Your objective: When you find the word "slideshare" in a line of the entries, please copy the whole line.

Given entries:

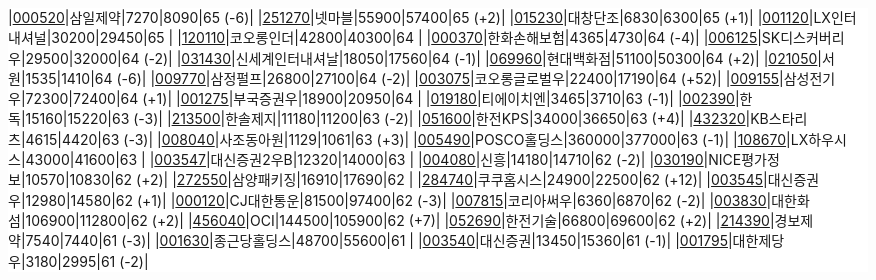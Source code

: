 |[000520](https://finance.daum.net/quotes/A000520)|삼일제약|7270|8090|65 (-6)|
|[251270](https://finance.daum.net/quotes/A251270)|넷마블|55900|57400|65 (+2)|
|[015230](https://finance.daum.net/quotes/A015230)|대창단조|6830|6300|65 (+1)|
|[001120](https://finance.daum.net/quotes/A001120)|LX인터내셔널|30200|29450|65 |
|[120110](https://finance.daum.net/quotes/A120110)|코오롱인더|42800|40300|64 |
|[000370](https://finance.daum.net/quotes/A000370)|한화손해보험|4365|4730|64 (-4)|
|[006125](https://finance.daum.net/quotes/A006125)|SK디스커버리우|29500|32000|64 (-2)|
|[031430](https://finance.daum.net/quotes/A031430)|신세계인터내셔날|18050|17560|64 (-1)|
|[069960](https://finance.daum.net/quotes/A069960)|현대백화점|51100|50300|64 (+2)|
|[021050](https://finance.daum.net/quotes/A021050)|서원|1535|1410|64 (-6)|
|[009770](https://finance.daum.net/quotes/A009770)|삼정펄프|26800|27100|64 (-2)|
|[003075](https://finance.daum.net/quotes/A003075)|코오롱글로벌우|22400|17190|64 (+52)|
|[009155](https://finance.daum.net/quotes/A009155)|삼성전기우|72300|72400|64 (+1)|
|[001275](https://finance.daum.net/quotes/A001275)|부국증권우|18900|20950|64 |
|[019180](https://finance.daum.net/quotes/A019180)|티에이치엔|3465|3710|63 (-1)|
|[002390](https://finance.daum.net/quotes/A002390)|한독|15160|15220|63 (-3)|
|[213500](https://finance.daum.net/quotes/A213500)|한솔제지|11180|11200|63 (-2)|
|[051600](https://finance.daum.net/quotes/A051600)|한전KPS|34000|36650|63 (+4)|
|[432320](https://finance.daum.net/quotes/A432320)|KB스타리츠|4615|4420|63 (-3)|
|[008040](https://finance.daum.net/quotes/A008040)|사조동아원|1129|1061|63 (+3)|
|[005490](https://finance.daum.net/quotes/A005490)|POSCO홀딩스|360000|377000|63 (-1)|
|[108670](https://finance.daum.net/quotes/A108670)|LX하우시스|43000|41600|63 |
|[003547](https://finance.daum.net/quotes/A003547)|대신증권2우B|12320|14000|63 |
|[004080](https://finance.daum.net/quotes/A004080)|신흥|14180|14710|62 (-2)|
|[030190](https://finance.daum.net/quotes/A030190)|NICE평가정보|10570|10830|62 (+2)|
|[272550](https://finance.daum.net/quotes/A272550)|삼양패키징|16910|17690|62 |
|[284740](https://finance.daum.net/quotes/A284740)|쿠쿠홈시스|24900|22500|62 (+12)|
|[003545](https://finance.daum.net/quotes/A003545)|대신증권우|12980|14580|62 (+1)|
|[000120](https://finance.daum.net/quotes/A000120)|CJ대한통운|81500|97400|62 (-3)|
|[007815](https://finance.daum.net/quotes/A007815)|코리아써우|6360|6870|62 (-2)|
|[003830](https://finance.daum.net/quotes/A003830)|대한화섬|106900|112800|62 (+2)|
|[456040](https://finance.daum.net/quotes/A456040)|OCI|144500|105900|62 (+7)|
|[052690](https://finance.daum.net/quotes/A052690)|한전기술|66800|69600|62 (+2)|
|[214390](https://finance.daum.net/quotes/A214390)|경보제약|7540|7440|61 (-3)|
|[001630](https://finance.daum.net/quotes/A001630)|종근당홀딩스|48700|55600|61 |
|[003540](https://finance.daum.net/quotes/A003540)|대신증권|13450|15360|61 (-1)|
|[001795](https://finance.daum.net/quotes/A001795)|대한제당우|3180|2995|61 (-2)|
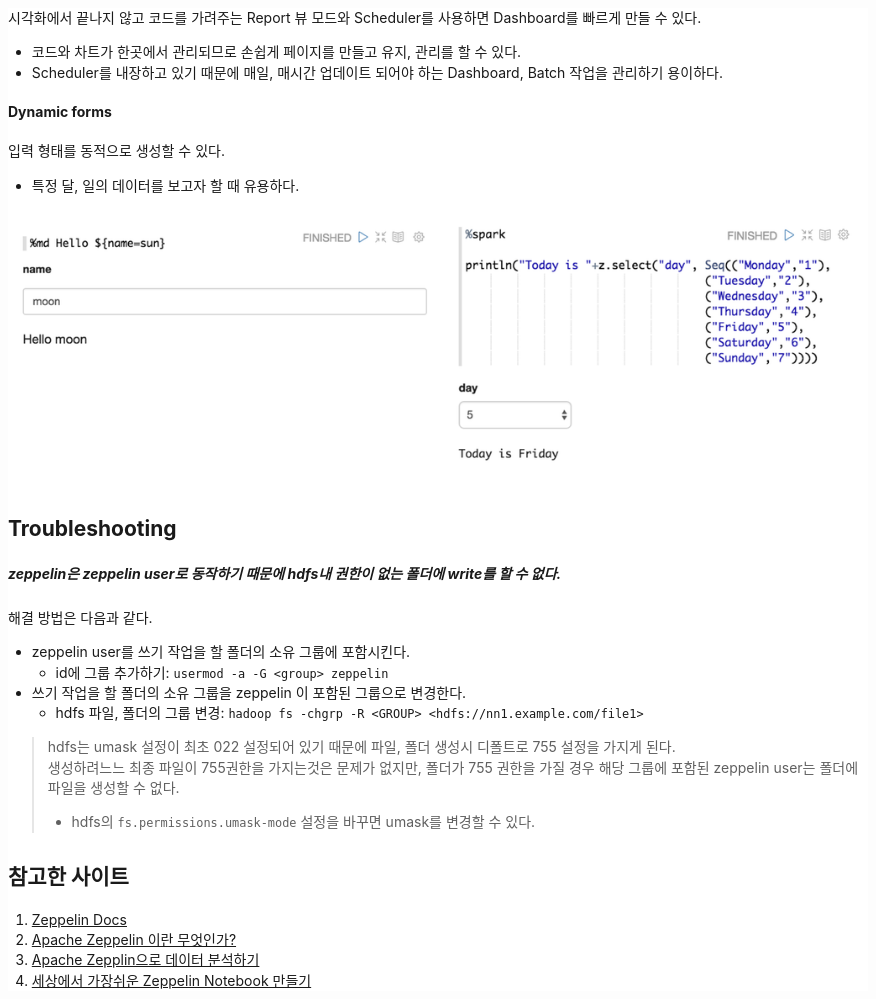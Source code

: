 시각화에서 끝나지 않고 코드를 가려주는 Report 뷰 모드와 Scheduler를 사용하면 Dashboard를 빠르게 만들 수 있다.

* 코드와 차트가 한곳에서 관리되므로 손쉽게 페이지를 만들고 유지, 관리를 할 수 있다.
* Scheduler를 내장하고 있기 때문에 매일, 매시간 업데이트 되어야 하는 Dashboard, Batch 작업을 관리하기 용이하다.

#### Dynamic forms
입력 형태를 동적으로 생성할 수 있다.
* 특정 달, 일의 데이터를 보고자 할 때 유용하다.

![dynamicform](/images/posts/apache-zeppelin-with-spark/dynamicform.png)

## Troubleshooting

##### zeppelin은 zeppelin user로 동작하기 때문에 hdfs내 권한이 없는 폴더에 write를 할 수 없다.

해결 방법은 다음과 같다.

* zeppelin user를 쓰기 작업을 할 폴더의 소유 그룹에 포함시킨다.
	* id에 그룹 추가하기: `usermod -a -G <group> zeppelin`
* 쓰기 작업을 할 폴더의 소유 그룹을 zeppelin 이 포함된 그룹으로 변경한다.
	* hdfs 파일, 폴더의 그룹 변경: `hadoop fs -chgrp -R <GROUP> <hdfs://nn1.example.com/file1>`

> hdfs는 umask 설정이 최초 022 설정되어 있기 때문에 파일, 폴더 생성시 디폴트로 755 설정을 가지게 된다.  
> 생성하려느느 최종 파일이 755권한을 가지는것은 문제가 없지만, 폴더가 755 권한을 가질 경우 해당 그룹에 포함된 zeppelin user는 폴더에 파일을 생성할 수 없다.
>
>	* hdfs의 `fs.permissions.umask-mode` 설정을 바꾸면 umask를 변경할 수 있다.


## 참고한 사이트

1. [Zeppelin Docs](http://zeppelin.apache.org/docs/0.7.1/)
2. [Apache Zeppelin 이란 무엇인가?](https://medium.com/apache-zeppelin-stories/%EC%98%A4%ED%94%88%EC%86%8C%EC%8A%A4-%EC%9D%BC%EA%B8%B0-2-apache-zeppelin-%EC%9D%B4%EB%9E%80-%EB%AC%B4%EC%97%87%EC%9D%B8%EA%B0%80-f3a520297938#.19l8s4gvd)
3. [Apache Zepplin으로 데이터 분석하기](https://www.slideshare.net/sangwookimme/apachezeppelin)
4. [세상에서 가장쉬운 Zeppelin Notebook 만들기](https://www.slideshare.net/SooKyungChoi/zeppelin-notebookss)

Solved problem:
3. [Apache Zepplin으로 데이터 분석하기](https://www.slideshare.net/sangwookimme/apachezeppelin)
4. [세상에서 가장쉬운 Zeppelin Notebook 만들기](https://www.slideshare.net/SooKyungChoi/zeppelin-notebookss)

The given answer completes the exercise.